Re: [css-fonts-3] i18n-ISSUE-296: Usable characters in unicode-range from Martin J. Dürst on 2013-09-15 (www-international@w3.org from July to September 2013)

From: Martin J. Dürst <duerst@it.aoyama.ac.jp>
Date: Sun, 15 Sep 2013 20:28:23 +0900
To: Anne van Kesteren <annevk@annevk.nl>
CC: Jonathan Kew <jfkthame@googlemail.com>, John Daggett <jdaggett@mozilla.com>, Addison Phillips <addison@lab126.com>, Richard Ishida <ishida@w3.org>, W3C Style <www-style@w3.org>, www International <www-international@w3.org>
Message-ID: <523599D7.9060003@it.aoyama.ac.jp>

On 2013/09/13 20:22, Anne van Kesteren wrote:
> On Fri, Sep 13, 2013 at 11:33 AM, Jonathan Kew<jfkthame@googlemail.com>  wrote:
>> This is a tricky issue, IMO. What would it mean for the rendering subsystem
>> to "treat lone surrogates as errors", exactly?
>
> Basically to treat them as if U+FFFD was passed. That's how we deal
> with them in the encoding layer and in character references and such.

So that would mean that all lone surrogates render the same, and the 
same as some other stuff? I think it would be better to show what's 
there, because that may help in debugging.

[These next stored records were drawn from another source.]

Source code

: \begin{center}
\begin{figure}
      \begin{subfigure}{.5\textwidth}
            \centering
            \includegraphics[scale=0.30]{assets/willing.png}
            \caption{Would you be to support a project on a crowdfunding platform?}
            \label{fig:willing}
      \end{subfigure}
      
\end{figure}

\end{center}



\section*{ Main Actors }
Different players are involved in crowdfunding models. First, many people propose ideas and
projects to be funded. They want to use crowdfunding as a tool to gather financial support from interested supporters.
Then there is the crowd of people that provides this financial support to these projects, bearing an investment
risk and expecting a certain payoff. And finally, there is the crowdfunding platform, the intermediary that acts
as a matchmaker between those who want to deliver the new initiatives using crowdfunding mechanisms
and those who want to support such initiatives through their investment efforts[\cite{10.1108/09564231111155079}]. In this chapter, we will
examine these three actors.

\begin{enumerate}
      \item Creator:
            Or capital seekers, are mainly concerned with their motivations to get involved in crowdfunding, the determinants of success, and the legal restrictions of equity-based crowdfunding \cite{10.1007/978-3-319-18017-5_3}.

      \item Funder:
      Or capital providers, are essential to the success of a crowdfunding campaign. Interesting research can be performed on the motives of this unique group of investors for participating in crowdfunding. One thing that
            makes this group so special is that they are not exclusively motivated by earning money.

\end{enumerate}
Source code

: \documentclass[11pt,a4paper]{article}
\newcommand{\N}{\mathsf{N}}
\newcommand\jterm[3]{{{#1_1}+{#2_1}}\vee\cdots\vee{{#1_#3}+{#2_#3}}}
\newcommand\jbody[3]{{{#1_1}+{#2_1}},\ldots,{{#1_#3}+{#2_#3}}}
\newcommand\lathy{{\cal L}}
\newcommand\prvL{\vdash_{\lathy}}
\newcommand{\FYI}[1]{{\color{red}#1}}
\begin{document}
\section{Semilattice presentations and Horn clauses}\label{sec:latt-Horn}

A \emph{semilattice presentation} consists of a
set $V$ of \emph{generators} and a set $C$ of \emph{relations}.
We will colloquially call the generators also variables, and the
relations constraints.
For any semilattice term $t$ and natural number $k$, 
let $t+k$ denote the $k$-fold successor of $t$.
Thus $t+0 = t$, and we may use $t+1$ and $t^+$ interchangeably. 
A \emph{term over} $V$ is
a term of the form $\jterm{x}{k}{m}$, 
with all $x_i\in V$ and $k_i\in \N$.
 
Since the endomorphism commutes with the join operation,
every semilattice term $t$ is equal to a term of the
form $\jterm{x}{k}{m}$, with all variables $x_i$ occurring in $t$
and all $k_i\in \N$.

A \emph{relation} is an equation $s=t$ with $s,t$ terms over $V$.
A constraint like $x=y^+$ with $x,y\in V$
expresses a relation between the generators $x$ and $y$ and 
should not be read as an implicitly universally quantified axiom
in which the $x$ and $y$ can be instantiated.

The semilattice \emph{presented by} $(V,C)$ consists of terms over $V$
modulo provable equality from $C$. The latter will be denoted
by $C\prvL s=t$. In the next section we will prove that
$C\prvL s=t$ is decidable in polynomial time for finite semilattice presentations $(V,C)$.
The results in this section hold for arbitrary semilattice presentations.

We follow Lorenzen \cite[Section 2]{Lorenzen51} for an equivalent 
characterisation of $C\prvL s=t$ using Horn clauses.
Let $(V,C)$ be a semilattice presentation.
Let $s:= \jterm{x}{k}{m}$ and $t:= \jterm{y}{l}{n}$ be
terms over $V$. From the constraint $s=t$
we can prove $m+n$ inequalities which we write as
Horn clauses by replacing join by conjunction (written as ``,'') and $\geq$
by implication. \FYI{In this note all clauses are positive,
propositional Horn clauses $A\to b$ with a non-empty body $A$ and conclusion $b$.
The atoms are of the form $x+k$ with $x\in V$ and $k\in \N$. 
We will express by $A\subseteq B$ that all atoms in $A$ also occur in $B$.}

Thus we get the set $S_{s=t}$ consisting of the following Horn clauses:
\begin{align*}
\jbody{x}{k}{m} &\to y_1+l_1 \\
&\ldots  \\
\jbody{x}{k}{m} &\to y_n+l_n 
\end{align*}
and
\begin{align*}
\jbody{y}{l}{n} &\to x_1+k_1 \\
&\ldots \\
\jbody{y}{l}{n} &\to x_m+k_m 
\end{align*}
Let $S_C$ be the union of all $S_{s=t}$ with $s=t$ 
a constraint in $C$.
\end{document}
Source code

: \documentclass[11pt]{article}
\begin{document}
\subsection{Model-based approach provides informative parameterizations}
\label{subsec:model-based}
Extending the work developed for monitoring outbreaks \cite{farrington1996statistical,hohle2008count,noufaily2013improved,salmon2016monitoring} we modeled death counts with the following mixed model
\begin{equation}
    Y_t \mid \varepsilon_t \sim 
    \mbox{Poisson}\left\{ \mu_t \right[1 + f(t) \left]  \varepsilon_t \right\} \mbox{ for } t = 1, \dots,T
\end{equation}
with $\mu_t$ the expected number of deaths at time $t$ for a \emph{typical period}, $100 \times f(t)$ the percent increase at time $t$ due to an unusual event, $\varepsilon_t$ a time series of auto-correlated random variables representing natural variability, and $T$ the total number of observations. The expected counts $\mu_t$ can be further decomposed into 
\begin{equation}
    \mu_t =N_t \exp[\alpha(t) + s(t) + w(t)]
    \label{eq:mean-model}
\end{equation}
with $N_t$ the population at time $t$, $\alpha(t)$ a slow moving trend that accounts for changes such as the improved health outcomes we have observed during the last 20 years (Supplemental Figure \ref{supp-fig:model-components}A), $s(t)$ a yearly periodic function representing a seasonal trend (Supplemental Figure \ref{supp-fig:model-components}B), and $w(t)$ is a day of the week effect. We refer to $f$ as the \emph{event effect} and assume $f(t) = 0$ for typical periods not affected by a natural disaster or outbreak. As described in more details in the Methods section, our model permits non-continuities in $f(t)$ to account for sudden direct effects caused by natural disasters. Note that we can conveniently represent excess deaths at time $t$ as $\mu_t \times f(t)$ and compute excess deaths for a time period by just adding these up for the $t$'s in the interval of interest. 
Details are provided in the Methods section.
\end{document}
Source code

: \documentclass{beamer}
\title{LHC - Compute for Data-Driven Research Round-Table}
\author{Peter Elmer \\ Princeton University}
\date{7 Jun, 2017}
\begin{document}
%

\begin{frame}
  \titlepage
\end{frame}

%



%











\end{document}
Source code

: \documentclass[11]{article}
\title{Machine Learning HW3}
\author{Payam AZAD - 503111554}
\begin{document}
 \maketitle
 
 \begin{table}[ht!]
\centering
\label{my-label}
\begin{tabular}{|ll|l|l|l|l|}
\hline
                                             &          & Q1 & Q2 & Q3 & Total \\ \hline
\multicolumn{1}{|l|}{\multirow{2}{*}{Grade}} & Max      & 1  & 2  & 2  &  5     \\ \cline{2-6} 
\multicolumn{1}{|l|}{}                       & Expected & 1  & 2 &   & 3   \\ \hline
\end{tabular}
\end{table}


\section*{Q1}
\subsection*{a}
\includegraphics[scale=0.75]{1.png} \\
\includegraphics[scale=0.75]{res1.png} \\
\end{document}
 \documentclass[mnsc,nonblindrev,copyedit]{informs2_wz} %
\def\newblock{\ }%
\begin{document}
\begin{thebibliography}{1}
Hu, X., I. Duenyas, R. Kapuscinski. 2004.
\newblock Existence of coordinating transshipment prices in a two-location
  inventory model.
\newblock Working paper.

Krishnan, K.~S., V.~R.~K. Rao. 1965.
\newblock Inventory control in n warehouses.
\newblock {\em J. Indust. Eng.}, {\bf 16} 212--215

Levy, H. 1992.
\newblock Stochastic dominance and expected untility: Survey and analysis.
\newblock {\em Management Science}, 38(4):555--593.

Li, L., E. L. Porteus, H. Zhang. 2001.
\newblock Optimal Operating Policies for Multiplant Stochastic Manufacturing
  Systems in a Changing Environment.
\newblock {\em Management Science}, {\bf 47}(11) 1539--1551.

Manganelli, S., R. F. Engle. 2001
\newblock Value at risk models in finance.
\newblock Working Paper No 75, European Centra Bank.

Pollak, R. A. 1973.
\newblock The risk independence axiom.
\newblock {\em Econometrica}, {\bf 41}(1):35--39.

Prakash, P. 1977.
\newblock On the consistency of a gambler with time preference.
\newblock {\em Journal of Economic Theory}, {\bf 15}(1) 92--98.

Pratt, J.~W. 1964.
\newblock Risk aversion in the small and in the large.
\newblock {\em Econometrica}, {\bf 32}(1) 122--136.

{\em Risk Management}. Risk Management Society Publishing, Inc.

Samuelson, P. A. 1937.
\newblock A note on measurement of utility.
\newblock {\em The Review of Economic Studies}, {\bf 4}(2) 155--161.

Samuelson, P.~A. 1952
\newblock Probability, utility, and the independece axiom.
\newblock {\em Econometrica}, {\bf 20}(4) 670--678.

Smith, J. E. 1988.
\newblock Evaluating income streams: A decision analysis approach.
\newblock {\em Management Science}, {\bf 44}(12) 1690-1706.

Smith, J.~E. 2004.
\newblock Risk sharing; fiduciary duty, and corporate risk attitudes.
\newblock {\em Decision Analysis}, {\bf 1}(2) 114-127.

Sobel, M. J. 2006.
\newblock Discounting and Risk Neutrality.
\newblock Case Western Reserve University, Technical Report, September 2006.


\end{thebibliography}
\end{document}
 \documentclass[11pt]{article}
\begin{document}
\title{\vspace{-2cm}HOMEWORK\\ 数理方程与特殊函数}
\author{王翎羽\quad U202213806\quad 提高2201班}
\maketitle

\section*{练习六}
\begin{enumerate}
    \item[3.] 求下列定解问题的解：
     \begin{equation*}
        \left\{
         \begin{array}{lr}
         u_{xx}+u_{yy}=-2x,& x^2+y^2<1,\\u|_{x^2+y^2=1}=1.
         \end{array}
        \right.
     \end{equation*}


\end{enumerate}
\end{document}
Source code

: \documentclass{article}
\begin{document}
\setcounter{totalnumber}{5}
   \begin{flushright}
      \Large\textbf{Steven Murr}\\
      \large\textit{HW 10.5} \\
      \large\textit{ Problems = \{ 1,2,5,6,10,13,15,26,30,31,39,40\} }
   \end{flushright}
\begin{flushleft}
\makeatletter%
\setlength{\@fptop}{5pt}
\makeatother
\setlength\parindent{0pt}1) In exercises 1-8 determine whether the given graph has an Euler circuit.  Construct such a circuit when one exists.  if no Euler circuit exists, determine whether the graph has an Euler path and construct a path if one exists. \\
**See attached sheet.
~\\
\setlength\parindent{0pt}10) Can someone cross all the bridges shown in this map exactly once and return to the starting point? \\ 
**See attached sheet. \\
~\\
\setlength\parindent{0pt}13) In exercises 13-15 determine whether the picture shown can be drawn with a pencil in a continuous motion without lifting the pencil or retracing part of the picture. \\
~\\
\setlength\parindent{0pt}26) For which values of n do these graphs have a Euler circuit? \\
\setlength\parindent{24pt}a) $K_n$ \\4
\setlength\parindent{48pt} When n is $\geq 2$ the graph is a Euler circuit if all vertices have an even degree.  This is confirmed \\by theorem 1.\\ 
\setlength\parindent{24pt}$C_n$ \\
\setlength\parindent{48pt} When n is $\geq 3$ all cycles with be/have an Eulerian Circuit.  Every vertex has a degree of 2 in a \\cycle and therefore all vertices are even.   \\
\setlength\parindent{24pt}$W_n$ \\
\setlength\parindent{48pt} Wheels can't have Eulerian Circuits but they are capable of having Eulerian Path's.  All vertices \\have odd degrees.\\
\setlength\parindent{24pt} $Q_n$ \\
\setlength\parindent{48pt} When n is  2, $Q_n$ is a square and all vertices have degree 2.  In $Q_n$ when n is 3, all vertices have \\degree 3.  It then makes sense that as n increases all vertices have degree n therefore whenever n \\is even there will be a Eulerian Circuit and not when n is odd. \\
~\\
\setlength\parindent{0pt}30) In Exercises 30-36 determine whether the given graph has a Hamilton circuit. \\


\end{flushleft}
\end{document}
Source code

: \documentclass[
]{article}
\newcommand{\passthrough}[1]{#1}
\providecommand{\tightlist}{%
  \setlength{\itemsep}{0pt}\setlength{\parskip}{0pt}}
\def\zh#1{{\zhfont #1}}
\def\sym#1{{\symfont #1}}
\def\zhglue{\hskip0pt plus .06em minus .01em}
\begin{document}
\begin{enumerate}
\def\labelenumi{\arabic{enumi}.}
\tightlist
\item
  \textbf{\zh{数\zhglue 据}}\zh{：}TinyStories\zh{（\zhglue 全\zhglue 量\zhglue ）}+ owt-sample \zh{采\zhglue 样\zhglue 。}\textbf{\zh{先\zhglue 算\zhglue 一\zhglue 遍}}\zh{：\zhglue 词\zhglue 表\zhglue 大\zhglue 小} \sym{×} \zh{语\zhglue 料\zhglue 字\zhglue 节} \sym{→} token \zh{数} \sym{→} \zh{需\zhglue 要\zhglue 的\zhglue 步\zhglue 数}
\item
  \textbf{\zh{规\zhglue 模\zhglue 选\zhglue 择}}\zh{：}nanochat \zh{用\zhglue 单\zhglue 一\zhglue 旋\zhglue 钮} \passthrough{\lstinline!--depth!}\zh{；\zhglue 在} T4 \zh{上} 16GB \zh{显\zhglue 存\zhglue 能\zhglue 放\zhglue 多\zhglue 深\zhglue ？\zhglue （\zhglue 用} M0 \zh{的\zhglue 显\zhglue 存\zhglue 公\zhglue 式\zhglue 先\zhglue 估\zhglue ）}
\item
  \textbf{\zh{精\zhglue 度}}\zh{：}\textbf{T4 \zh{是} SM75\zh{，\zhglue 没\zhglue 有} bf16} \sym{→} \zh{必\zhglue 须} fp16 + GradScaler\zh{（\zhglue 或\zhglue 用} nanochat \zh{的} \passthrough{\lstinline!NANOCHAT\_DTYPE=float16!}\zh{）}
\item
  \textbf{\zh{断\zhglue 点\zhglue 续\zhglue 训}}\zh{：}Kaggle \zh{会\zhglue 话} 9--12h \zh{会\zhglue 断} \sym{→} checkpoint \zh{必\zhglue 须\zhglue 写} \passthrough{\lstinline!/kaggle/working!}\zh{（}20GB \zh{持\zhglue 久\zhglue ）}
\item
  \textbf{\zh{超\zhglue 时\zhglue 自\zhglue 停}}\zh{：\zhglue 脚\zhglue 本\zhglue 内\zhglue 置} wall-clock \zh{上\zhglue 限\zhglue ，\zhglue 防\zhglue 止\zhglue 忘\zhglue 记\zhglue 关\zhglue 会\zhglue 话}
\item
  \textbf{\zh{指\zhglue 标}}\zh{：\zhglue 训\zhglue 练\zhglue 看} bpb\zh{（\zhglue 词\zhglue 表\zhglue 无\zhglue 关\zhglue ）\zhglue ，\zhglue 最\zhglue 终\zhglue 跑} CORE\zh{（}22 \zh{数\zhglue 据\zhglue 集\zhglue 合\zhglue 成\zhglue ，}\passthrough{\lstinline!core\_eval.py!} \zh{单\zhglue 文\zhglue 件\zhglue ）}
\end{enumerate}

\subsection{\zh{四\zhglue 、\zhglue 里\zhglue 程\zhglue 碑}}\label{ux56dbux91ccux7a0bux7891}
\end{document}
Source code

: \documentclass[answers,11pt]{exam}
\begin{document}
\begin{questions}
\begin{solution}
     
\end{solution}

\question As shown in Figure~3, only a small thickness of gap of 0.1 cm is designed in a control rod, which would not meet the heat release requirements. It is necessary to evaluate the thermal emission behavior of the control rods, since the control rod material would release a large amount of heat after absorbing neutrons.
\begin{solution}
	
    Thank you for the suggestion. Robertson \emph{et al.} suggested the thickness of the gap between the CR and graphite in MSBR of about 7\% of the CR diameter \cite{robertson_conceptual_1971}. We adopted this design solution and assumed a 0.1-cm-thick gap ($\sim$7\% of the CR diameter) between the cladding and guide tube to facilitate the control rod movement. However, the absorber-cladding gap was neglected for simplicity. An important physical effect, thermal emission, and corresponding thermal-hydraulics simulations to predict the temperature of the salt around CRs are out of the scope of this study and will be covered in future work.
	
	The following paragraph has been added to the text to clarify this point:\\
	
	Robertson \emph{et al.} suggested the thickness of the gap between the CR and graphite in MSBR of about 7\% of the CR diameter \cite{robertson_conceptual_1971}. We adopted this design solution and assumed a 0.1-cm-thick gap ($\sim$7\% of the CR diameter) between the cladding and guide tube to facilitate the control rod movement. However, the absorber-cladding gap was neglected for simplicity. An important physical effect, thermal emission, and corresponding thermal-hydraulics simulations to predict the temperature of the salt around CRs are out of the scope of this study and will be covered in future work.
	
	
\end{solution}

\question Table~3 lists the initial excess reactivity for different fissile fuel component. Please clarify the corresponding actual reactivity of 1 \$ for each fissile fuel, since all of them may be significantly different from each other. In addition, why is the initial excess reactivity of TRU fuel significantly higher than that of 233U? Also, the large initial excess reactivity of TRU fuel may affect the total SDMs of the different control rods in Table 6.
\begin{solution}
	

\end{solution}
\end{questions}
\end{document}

> I guess my point of view is that I'd rather not have 16-bit code units
> leak through to places that could do without. It's a fair argument
> though. I guess the flipside would be to embrace the 16-bit code unit
> nature of the web and just define everything in terms of that.

I think you could flip things and describe everything in terms of 16-bit 
units, but then you would have to describe what has to happen with 
certain specific 16-bit units (e.g. lone surrogates) and specific 
combinations of them (i.e. surrogate pairs). In the end, the spec may 
describe the same behavior (or not). It's probably not worth loosing 
time rewriting everything, better concentrate on specifying actual behavior.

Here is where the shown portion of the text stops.